Company attacking US hotel market
Oyo is in just its seventh year and has a 25-year-old CEO, but it already owns 23,000 hotels around the world. The company’s growth in the budget property market has been extremely rapid. In June, when it announced it was going to invest $300 million to grow its U.S. business, it had 50 hotels in the country. Now it has 112.
“We’ve been opening one building per day across the United States,” Oyo’s founder and CEO Ritesh Agarwal said in a press release on Friday. “That is just a starting point, and one hotel per day will look like a very small number.”
“As we continue to focus on bringing to life our popular concept of ‘comfort design’ and delivering chic hospitality experiences, we are increasingly exploring new ways to connect with our customers, from millennials to young executives and families, in every city we enter,” said Abhinav Sinha, COO and partner of Oyo Hotels & Homes USA.
Hooters is a value proposition
The Hooters casino, located just east of the south end of the Las Vegas Strip, opened in 1973 as a Howard Johnson Hotel. It has changed hands more than once over the years, and was best known as Hôtel San Rémo from 1989 to 2006, after which it became Hooters.
Hooters is a dying breed of sorts in Las Vegas, appealing more to the cost-conscious traveler than its glitzy neighbors. It has struggled at times, and its sales price has reflected that. The property sold for just $60 million in 2012 and $70 million in 2015.

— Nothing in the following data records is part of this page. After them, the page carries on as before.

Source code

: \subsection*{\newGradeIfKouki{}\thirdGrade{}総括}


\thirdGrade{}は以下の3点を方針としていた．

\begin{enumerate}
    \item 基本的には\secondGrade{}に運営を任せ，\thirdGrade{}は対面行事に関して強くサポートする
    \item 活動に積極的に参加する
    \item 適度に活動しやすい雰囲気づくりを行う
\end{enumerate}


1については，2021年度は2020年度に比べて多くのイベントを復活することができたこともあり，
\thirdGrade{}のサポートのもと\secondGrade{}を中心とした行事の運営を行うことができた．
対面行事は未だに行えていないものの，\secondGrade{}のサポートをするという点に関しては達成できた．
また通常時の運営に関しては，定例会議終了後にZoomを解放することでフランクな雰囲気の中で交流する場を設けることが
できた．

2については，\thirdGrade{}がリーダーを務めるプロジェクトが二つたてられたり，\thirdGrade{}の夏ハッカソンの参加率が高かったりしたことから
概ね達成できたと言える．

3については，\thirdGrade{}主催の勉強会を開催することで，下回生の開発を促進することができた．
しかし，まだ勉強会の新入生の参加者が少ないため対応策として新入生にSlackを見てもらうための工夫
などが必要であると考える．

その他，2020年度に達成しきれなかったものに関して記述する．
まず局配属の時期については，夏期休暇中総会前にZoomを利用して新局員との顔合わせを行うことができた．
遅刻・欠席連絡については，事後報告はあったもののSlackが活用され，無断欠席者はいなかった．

“There are definitely some challenges” for the property, David Schwartz, associate vice provost for faculty affairs at UNLV, told the Las Vegas Review-Journal. “Not being a part of a (national) rewards program made it more difficult…and being off the Strip like it is makes it hard to get walk-in traffic for the casino.”
That said, it has a niche customer segment, and Schwartz believes it is a solid opportunity for Oyo.
Not everyone wants a mega-resort experience…For customers, more options is always better.”
While the property is dwarfed by its billion-dollar competition on the Strip, the 657-room casino is undoubtedly the largest in Oyo’s portfolio.